# Brief
Using the listing below, say how many of its lines hold "Tugas". Offer nothing beyond the number.

---------- Material for this exercise ----------

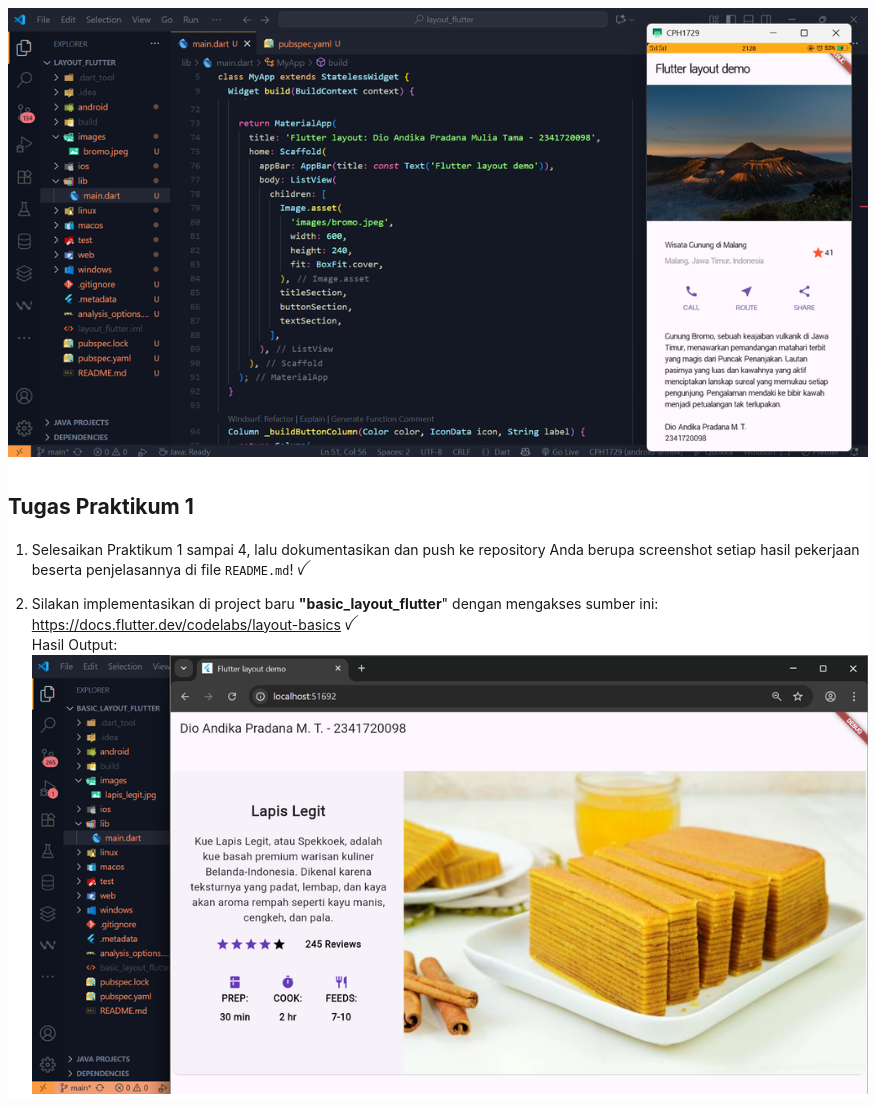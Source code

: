 ![Output Praktikum 4](images/prak4.png)

## Tugas Praktikum 1

1. Selesaikan Praktikum 1 sampai 4, lalu dokumentasikan dan push ke repository Anda berupa screenshot setiap hasil pekerjaan beserta penjelasannya di file `README.md`! ꪜ

2. Silakan implementasikan di project baru **"basic_layout_flutter**" dengan mengakses sumber ini: https://docs.flutter.dev/codelabs/layout-basics ꪜ <br>
   Hasil Output:<br>
   ![Tugas Praktikum 1](images/tuprak1_2.png)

----------

# Task solution
2